CENTRIPÈTE : Comment peut-on imaginer la dissémination verticale des programmes de la ville ? On habite sa coupe et on circule dans son élévation. Les valeurs d’usages et les contiguïtés urbaines s’organisent dans leur rapport au sol, au ciel, à la chaleur, à la lumière, à l’eau. Le rapport entre centre et périphérie disparaît. Le centre n’est plus un lieu habité, mais un volume autour duquel les anneaux qui constituent la ville tournent en se réduisant. Ce volume vide et poreux de 72 m de haut au plus et de 125 m de large est dans la ville. Il est contenu, contrôlé et s’oppose à l’immensité du désert.

 

ENG //

RIGHT SIDE DOWN

GROUNDLESS : The sea of sand turns the desert into a territory without a ground. Constantly shifting, the ground is never a point of reference; like sailors, the inhabitants of the desert rely on the constellations as the only stable geographic guides. It is this relationship to the ground that is at the core of our proposal. This project proposes a city above and below the ground: a suspended city and a buried city. Beyond its allegorical and critical dimensions, the idea that a city be experienced in its verticality rather than its horizontality is strange and powerful. The interiority that is created between the city during the day (below the ground) and the city at night (under the sky) becomes the heart of the public space. It is an inhabited land that allows the landscape to pass through it.

INHABITING THE UNINHABITABLE : There is nothing useful about imagining inhabiting the desert. In this final earthly frontier, there is no demographic or economic tension that makes the human colonization of such an immense and hostile territory plausible. The notion of urbanity is virtually nonsensical in this space that has always been traversed rather than inhabited. Yet, this meditation on what is most basic and violent about human settlement is ontologically necessary.

GEOGRAPHY / GEOMETRY : 30°. Human settlement has always derived from the tension and balance between the geography of the vast territory and a geometry that confronts, measures, and contains it. Here, we began by looking at the geography vertically, as an elevation, rather than in the folds of the ground plane. Gravity and the nature of the sand dictate a terrain with a constant slope of 30° (the maximum slope of a dune). This structure defines a site 36 meters in height and 125 meters in length and its mirror image: an excavation 36 meters deep and 125 meters long; this imaginary volume determines an urban structure of grandeur conforme. The project is composed of a series of rings that grow smaller as they approach the upper city or descend towards the lower city. The articulation between these layers, which turn like a helix, produces the urban voids that grow increasingly thinner from bottom to top and from top to bottom. In this way, a vertical gradation of public, communal, private, and intimate spaces control the level of sunlight and ventilation in this urban void.
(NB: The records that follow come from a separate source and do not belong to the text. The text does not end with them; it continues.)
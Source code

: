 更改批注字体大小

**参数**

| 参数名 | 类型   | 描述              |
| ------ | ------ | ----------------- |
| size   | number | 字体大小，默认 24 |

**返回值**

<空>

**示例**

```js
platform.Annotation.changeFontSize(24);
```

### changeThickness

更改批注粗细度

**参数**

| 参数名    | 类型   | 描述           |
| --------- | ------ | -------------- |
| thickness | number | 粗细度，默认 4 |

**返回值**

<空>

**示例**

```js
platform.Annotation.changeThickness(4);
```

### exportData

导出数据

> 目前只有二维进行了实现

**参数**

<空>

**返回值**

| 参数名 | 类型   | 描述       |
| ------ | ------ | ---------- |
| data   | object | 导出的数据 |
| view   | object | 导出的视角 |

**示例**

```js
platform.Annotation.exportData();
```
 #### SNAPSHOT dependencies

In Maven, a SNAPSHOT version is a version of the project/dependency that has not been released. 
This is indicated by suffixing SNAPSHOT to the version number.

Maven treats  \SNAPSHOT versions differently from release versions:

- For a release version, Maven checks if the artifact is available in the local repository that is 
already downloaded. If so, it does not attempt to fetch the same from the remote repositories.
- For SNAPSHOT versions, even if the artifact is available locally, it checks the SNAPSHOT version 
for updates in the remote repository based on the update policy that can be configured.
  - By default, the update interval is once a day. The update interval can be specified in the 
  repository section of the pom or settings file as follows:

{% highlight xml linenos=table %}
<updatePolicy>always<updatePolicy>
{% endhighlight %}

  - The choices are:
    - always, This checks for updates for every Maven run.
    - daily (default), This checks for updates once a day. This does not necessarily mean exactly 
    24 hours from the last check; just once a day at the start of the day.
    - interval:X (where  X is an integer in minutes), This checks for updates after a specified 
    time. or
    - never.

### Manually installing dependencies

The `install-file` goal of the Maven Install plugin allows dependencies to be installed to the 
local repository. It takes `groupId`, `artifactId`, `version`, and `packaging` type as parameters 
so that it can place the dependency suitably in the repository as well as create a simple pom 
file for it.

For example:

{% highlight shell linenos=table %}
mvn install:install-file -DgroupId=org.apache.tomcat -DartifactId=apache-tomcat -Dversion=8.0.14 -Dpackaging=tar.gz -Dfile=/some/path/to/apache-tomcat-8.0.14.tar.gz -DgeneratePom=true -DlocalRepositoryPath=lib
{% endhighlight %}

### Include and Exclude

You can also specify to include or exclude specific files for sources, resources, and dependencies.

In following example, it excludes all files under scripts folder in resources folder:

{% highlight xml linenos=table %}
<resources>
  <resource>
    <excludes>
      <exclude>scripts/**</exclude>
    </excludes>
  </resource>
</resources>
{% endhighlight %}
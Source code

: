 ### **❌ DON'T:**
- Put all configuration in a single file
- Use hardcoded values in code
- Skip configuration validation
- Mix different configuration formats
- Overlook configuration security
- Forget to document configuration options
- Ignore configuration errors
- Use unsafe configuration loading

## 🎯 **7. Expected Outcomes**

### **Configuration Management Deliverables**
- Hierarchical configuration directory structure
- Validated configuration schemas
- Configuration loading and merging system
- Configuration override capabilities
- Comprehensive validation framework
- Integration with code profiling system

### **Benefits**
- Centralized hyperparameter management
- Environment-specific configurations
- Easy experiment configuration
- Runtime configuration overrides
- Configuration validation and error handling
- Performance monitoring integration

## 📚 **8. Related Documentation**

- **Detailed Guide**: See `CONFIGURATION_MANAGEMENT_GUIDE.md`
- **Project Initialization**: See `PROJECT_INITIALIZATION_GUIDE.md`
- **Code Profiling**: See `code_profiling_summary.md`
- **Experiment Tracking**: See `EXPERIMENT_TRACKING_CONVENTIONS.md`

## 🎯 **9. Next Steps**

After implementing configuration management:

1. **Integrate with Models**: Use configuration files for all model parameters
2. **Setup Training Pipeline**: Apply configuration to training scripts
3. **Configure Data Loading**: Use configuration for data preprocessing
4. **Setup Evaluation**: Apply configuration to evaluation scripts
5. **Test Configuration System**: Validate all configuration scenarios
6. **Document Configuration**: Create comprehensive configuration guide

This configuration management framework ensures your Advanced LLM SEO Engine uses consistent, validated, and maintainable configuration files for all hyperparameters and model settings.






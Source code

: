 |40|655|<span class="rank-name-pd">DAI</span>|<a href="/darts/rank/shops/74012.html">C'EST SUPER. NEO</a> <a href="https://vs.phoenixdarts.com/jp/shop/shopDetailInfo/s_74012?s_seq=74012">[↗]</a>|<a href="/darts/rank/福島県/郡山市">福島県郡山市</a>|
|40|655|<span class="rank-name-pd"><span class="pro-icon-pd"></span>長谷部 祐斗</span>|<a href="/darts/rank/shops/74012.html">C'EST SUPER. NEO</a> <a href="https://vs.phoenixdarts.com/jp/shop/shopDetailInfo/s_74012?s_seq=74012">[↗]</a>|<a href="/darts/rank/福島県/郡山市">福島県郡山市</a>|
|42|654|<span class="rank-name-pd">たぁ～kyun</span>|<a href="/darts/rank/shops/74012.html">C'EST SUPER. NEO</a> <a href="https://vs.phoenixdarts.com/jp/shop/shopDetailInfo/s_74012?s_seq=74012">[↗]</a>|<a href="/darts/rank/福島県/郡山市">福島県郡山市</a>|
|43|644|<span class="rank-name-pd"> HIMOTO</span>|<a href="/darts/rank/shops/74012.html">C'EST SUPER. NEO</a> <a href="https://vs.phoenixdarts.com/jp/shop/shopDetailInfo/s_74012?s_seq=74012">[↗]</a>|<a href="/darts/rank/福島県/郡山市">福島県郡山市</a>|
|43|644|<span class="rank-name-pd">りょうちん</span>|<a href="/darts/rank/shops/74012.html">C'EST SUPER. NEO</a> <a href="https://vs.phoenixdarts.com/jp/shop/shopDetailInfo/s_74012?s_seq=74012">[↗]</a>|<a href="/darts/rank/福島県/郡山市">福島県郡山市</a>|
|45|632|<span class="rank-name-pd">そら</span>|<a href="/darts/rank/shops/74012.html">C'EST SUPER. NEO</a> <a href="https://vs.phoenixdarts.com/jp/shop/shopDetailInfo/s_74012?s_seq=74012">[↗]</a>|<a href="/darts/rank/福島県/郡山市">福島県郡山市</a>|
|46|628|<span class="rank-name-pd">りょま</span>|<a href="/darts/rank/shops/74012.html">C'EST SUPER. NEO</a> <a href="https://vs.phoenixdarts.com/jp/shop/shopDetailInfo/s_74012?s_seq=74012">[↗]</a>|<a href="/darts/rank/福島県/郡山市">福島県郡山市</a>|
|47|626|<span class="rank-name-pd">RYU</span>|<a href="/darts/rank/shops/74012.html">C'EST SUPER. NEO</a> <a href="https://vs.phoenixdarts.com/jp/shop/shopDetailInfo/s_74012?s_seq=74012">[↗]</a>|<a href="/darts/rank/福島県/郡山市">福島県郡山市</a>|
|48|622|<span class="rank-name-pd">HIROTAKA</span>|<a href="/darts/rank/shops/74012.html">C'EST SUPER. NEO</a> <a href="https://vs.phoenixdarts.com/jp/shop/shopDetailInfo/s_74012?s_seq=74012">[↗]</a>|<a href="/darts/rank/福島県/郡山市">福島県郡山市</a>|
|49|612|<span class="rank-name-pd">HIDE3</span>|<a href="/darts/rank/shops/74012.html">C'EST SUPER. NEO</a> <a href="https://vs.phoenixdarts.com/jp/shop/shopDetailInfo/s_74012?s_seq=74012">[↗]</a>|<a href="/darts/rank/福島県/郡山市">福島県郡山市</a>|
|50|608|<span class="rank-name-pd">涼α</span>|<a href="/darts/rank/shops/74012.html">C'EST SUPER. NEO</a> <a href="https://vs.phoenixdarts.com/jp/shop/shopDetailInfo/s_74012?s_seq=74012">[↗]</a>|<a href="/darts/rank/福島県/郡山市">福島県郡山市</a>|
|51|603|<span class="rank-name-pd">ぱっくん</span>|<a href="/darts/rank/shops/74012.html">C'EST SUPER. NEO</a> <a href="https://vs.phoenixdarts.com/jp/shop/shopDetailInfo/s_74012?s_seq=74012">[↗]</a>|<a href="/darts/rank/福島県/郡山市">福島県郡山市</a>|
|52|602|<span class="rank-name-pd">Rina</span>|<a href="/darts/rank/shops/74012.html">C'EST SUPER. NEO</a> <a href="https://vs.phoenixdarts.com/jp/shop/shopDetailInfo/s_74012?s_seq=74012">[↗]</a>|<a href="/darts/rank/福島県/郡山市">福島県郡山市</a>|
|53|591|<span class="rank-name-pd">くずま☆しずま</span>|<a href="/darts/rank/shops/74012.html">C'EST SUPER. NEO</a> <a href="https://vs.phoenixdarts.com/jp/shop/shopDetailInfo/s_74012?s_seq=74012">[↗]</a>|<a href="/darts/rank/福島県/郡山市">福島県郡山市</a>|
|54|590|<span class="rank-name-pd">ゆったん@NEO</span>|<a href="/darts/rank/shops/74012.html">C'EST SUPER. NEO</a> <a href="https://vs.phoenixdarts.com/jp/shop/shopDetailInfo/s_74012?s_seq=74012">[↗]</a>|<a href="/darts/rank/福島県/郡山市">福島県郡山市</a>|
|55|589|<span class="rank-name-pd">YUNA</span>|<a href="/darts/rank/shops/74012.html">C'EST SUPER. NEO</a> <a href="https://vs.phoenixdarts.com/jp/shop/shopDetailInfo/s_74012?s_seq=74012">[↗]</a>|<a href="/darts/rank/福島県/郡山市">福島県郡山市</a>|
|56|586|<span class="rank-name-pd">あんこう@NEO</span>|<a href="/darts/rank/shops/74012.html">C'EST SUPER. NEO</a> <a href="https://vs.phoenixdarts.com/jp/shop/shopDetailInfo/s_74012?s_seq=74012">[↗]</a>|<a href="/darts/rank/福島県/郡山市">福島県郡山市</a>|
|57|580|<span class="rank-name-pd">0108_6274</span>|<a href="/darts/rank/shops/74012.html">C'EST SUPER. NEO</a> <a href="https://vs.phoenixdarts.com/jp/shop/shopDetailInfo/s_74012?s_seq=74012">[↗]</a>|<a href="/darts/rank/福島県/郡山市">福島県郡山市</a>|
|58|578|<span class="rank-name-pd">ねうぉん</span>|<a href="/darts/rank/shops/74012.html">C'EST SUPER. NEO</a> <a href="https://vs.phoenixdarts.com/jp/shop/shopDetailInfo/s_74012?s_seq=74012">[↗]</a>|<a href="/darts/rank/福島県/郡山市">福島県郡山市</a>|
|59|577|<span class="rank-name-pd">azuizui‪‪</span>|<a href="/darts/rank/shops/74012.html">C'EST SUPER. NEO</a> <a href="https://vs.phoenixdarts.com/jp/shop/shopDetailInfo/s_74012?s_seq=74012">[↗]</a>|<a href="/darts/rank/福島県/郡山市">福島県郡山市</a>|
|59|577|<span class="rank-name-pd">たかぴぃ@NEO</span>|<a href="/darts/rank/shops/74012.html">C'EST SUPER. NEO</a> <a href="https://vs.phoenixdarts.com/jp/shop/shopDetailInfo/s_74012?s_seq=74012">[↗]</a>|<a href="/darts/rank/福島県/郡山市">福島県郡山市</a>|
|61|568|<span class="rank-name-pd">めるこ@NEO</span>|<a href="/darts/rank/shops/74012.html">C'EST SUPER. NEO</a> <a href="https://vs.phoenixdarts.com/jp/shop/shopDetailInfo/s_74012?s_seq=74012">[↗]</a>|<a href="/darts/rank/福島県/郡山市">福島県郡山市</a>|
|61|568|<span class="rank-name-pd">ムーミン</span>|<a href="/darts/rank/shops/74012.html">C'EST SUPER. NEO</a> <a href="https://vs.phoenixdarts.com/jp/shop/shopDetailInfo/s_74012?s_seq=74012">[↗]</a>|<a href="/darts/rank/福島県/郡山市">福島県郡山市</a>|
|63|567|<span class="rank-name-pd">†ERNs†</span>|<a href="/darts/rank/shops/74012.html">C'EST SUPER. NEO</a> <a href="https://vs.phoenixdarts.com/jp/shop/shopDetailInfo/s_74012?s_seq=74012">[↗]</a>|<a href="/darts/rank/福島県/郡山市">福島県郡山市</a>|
CENTRIPETAL : How can we imagine the vertical organization of the program of a city? One inhabits its section and circulates on its elevation. Programs and urban adjacencies are organized in their relationships to the soil, air, heat, light, and water. The connection between the center and the periphery disappears. The center is no longer inhabited but rather a void around which the rings which constitute the city revolve. This empty volume, 72 meters high and 125 meters wide, lies at the core of the city. Contained and controlled, it responds to the immensity of the desert.